Top of Input for this task

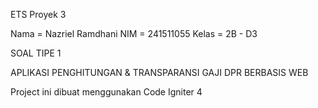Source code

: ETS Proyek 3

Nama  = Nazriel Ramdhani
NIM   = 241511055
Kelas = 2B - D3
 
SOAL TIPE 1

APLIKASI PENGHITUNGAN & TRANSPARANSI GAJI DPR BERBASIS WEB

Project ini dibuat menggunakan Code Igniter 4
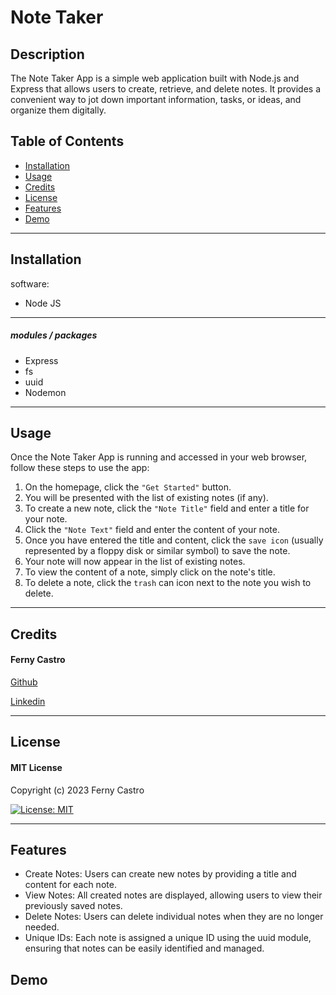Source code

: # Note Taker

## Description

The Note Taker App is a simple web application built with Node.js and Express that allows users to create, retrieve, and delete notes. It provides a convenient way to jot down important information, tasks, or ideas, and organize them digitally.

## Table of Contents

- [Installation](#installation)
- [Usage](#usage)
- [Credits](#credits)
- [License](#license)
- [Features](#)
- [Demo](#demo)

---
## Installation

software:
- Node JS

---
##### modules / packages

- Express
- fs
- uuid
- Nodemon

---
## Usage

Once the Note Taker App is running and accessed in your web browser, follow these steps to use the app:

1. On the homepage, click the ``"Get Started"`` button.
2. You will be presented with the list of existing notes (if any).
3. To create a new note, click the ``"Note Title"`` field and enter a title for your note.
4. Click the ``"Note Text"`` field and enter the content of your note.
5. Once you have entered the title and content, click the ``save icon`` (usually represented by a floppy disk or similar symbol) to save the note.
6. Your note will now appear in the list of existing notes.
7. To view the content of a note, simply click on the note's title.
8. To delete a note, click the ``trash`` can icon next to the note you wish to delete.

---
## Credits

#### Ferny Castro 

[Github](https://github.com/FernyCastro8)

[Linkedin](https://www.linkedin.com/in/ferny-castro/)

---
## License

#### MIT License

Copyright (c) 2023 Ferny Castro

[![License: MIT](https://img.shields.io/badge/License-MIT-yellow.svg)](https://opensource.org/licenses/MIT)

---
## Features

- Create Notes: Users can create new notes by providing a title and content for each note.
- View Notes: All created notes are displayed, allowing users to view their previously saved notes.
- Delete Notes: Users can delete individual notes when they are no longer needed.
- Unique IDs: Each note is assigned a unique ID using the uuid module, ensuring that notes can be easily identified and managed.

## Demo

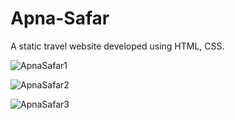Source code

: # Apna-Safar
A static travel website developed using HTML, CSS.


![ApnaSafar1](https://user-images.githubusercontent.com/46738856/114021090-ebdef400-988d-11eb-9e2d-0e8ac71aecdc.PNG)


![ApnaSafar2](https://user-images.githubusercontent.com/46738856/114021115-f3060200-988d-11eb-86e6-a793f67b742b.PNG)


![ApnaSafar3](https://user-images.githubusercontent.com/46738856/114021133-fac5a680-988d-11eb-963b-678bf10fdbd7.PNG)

Bottom of Input for this task
Top of Input for this task

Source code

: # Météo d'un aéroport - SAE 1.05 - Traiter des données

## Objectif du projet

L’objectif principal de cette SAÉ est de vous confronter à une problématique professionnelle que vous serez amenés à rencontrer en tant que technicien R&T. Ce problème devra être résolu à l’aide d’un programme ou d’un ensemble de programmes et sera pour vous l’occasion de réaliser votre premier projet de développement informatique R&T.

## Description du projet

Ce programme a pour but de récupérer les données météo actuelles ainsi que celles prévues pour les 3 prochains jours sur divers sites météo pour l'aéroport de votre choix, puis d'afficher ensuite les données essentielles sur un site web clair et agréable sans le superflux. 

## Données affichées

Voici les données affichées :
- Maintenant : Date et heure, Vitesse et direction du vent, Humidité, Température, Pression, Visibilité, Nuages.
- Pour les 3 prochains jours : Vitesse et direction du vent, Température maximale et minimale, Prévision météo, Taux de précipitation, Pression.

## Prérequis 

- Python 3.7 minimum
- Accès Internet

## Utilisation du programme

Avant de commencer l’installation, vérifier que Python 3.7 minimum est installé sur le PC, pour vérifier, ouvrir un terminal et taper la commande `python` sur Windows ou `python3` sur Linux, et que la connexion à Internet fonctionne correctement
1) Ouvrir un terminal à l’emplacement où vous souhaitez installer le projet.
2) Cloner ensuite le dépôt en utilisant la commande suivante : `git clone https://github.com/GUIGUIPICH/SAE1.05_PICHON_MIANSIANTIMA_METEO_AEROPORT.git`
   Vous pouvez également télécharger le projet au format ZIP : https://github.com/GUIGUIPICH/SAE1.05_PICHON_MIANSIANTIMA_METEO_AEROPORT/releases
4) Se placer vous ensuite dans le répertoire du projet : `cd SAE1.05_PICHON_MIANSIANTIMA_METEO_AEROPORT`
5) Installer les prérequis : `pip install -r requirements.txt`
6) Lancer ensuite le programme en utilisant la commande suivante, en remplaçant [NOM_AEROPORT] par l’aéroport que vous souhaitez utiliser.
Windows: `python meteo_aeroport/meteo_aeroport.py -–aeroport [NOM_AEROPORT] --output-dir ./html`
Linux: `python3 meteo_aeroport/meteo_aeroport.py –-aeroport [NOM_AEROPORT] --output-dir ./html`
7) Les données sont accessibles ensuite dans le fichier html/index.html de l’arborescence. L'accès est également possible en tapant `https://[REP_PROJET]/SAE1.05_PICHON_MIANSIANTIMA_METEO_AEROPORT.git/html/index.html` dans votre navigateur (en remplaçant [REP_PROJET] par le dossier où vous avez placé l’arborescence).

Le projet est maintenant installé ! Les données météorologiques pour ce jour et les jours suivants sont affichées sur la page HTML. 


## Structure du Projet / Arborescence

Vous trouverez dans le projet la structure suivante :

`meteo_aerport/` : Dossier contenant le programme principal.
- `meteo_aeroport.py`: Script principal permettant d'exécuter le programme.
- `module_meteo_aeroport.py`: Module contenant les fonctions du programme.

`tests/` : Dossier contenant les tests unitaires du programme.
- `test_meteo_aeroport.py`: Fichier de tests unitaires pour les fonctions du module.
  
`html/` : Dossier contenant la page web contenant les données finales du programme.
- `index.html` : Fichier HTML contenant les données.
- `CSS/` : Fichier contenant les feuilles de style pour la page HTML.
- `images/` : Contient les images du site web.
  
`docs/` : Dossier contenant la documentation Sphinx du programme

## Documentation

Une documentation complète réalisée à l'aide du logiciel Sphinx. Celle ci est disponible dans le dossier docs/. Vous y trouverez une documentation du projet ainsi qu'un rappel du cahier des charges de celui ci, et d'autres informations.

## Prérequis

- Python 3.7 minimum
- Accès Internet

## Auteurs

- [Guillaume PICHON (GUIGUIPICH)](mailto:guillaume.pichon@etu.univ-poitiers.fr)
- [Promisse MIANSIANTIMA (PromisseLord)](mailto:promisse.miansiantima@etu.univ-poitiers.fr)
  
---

Bottom of Input for this task
Top of Input for this task

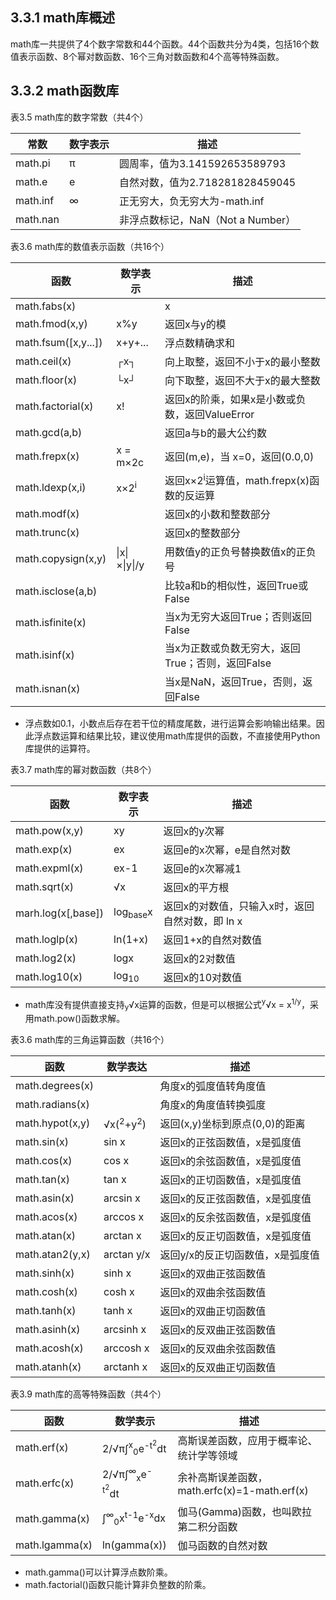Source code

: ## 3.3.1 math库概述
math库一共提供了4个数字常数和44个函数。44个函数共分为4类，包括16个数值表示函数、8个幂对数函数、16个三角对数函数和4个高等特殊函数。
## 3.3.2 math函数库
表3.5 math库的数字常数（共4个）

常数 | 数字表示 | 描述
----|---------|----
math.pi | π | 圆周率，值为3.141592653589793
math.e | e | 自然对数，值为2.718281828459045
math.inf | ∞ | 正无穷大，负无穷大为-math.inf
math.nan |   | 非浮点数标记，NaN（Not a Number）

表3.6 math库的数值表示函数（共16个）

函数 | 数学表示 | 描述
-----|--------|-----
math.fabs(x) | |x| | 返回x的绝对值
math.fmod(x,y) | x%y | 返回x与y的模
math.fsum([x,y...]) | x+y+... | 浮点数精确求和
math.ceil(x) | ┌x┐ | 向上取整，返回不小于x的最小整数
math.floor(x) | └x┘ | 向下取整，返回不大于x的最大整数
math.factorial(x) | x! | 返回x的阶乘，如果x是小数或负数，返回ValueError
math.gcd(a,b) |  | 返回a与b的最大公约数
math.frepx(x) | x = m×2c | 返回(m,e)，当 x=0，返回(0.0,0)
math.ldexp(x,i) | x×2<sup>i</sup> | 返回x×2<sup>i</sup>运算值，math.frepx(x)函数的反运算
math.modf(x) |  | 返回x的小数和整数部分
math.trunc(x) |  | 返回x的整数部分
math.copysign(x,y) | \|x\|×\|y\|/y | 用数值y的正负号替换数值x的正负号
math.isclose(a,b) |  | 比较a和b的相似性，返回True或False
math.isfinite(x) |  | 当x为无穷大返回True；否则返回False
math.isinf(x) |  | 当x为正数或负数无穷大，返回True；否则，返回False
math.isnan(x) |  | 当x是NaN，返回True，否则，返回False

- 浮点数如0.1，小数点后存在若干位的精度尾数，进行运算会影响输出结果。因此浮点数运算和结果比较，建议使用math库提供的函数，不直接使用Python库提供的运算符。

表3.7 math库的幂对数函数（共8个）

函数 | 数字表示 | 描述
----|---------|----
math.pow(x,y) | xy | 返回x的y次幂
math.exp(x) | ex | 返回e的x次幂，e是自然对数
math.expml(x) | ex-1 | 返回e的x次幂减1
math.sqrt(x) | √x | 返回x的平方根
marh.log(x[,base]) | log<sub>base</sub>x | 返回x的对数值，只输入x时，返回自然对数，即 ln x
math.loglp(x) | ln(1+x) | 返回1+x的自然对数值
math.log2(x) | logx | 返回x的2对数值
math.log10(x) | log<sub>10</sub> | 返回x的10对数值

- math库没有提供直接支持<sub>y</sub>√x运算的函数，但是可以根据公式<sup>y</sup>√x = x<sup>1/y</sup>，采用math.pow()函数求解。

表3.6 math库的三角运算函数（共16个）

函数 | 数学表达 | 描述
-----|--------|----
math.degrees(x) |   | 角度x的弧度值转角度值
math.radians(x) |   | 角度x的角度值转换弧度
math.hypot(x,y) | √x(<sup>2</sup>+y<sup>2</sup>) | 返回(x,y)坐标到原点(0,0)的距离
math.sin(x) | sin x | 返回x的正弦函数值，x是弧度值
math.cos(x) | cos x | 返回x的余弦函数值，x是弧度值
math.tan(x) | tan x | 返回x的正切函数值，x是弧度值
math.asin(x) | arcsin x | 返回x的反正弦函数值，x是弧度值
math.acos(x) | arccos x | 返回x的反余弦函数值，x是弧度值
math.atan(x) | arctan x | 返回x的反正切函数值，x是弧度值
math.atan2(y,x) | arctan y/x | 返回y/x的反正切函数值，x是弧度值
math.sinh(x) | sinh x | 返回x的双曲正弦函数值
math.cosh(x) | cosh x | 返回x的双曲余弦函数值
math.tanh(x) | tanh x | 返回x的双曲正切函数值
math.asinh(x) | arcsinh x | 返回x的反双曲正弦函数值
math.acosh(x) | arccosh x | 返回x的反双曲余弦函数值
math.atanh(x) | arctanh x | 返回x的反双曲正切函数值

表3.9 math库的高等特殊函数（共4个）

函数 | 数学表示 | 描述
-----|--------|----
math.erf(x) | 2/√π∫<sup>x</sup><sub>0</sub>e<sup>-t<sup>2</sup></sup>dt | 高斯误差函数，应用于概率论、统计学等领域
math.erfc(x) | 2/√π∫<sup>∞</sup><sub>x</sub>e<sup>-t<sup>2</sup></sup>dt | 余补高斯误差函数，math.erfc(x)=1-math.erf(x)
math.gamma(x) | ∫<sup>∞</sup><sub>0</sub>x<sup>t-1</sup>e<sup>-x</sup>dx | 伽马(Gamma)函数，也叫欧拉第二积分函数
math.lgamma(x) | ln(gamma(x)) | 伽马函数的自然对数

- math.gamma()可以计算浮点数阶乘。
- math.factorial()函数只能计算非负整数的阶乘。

Bottom of Input for this task

__Work instructions__. Look through the listing above and copy each line with the word "direction" in it.

__Answer to the problem__.
- Maintenant : Date et heure, Vitesse et direction du vent, Humidité, Température, Pression, Visibilité, Nuages.
- Pour les 3 prochains jours : Vitesse et direction du vent, Température maximale et minimale, Prévision météo, Taux de précipitation, Pression.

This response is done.